_Aim of the exercise_
Consider the records below. How many of their lines include the word "case"? State the number and nothing else.
(Material for this task begins)
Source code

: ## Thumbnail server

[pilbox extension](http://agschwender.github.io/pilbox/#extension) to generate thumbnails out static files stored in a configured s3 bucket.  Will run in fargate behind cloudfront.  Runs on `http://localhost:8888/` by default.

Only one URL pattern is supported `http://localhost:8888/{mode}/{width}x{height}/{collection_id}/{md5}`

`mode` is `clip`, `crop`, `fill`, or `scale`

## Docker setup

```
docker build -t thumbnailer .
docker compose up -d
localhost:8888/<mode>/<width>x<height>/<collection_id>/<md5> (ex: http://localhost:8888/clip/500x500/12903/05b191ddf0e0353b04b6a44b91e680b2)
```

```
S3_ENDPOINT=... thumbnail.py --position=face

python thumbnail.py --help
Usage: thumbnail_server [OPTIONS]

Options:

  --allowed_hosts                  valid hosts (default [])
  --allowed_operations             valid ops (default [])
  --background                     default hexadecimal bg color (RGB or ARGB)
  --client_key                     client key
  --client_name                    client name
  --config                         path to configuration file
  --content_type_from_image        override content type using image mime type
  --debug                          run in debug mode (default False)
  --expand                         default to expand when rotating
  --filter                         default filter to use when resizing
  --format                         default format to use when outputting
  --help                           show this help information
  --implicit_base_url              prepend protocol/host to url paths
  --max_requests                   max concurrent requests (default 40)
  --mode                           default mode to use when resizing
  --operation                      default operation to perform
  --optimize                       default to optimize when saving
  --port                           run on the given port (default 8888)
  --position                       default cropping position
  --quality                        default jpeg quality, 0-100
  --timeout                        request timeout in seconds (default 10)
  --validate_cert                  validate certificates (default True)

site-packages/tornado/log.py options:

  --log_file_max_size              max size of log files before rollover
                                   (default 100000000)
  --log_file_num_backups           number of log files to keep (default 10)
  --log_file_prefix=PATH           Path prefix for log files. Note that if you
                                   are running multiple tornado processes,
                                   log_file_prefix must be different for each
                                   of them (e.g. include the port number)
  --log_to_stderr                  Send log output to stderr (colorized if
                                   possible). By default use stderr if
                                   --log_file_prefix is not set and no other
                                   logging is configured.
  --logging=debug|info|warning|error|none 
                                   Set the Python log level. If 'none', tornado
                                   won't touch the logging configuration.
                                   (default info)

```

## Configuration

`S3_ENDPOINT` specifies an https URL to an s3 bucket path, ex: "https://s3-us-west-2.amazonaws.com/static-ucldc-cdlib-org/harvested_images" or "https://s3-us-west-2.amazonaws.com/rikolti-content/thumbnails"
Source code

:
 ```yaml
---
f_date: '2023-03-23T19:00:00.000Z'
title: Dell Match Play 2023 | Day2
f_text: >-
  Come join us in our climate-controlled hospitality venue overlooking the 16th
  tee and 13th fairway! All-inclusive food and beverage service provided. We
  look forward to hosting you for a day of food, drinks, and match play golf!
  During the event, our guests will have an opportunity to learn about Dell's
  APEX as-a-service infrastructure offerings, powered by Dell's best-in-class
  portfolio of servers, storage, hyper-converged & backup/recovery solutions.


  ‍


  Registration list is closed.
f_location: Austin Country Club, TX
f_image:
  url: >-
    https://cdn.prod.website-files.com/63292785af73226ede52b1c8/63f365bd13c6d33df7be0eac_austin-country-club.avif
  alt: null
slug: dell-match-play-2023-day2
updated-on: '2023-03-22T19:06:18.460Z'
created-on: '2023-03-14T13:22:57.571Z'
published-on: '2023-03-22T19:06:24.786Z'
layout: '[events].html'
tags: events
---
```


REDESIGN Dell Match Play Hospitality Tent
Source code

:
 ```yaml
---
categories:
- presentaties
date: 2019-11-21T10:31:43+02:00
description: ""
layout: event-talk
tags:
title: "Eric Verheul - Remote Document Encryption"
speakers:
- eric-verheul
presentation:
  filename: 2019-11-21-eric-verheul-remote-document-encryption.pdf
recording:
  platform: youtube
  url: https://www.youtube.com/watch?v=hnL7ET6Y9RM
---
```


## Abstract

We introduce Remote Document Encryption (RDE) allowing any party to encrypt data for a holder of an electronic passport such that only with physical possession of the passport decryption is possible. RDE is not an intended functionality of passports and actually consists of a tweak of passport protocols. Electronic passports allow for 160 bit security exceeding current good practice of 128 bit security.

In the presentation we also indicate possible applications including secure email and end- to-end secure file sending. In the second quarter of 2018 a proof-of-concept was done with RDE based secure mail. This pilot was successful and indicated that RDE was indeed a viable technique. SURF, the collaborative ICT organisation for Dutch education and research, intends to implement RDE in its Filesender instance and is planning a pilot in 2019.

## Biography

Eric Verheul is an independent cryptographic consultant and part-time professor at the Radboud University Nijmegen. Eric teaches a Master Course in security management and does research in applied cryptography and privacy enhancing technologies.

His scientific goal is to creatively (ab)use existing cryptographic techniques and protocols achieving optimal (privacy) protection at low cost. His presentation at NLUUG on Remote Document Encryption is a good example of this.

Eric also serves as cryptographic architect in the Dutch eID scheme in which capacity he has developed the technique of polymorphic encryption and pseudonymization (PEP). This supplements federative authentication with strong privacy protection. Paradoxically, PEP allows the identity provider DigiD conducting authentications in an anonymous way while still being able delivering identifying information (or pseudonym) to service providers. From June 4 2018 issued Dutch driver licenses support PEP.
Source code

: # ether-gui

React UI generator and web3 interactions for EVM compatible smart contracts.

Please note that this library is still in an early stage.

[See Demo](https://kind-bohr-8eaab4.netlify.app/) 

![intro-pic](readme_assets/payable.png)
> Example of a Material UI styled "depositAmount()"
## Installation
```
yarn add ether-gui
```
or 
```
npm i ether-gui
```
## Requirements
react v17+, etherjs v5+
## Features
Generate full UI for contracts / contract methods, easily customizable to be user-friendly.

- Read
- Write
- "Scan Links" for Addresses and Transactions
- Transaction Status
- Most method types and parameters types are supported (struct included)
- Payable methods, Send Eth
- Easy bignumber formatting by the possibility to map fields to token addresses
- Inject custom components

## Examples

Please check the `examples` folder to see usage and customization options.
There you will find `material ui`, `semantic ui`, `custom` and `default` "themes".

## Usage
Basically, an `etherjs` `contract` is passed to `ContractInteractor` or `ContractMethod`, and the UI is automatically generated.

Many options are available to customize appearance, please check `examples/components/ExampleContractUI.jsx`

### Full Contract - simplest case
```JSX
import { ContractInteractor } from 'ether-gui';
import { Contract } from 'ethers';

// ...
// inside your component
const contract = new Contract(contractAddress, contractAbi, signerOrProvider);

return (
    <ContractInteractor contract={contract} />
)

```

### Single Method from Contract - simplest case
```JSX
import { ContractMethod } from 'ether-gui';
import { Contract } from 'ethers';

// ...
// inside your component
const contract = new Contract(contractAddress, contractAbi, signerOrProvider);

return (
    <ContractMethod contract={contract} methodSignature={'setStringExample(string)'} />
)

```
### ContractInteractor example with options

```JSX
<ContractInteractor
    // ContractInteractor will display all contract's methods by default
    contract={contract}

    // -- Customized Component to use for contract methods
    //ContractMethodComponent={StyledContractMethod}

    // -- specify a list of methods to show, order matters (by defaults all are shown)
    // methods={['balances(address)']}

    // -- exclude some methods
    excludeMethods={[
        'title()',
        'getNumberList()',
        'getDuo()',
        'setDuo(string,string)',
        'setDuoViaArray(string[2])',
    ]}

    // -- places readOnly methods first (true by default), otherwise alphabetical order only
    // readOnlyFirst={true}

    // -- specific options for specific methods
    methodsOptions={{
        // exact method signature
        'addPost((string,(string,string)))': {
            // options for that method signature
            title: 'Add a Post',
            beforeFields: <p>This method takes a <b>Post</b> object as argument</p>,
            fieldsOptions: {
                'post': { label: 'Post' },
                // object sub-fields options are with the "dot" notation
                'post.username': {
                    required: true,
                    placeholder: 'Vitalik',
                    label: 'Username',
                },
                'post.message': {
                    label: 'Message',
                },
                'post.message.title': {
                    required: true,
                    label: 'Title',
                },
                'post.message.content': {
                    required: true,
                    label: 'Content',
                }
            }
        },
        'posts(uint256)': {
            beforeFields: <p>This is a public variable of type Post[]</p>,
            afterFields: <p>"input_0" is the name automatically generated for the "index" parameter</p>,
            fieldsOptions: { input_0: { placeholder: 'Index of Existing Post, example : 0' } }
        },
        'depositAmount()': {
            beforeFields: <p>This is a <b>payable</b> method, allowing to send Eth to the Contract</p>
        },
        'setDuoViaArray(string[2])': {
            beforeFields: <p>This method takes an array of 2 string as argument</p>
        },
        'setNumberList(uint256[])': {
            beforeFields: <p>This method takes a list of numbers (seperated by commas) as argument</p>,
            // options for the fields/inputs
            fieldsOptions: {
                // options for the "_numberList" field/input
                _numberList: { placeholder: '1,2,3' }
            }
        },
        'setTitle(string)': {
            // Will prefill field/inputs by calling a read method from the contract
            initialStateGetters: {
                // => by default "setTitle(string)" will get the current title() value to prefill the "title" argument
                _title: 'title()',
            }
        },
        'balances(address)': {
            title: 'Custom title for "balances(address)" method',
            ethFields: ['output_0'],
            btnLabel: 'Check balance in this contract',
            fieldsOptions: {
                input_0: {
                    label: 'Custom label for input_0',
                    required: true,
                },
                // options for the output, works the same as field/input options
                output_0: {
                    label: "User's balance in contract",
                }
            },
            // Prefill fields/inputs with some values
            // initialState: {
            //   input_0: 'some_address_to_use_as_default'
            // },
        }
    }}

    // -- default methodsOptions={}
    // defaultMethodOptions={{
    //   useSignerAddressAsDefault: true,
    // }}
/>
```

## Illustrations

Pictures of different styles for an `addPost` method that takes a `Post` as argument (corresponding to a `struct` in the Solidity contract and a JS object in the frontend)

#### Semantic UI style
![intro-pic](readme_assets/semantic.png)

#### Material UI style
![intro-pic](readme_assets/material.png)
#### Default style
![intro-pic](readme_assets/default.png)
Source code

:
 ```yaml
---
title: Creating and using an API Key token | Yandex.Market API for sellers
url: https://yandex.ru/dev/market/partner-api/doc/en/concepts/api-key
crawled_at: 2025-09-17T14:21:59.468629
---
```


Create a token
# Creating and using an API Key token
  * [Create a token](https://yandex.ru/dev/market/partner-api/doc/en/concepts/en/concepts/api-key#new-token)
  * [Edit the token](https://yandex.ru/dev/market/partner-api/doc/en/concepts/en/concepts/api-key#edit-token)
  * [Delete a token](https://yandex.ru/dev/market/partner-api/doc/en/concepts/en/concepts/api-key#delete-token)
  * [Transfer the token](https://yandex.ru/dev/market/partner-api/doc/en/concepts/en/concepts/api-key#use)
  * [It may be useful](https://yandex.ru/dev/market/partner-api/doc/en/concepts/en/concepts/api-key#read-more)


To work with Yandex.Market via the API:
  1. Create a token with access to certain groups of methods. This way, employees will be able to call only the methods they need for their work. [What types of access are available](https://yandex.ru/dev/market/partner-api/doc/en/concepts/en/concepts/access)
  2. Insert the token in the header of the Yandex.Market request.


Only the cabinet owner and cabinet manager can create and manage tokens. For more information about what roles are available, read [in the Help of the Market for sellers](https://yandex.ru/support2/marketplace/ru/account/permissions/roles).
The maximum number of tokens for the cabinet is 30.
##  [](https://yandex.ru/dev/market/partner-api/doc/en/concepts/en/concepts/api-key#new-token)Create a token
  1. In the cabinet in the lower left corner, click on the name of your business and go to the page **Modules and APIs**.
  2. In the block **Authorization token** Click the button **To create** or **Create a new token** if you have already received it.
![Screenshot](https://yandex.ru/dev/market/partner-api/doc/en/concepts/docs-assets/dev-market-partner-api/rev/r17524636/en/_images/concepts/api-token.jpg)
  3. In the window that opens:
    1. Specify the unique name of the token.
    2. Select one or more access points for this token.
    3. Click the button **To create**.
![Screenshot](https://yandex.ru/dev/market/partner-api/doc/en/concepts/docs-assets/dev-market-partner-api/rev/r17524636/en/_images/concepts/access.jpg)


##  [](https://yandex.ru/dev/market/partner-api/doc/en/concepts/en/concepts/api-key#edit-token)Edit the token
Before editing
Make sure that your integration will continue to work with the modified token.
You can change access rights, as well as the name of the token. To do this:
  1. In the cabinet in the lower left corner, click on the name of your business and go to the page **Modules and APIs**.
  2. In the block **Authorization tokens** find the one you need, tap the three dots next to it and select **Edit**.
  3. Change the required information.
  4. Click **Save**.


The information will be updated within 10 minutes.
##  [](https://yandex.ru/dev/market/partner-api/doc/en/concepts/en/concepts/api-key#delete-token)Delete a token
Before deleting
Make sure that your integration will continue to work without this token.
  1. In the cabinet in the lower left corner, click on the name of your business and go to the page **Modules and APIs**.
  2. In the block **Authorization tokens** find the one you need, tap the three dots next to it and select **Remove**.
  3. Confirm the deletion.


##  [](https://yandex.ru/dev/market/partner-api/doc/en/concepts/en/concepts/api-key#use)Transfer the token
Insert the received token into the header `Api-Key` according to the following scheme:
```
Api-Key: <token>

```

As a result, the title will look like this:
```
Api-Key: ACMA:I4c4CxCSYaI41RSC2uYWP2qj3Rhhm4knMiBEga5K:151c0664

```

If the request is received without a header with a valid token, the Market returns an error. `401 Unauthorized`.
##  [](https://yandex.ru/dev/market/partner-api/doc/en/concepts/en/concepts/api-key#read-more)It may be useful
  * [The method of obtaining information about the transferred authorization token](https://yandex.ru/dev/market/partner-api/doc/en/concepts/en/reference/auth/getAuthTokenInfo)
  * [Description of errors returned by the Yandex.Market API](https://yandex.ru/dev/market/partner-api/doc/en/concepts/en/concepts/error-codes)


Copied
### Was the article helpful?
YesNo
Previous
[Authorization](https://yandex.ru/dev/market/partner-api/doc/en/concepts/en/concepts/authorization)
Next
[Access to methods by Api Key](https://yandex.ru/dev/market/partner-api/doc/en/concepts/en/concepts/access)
(Material for this task ends)
_Task result_
2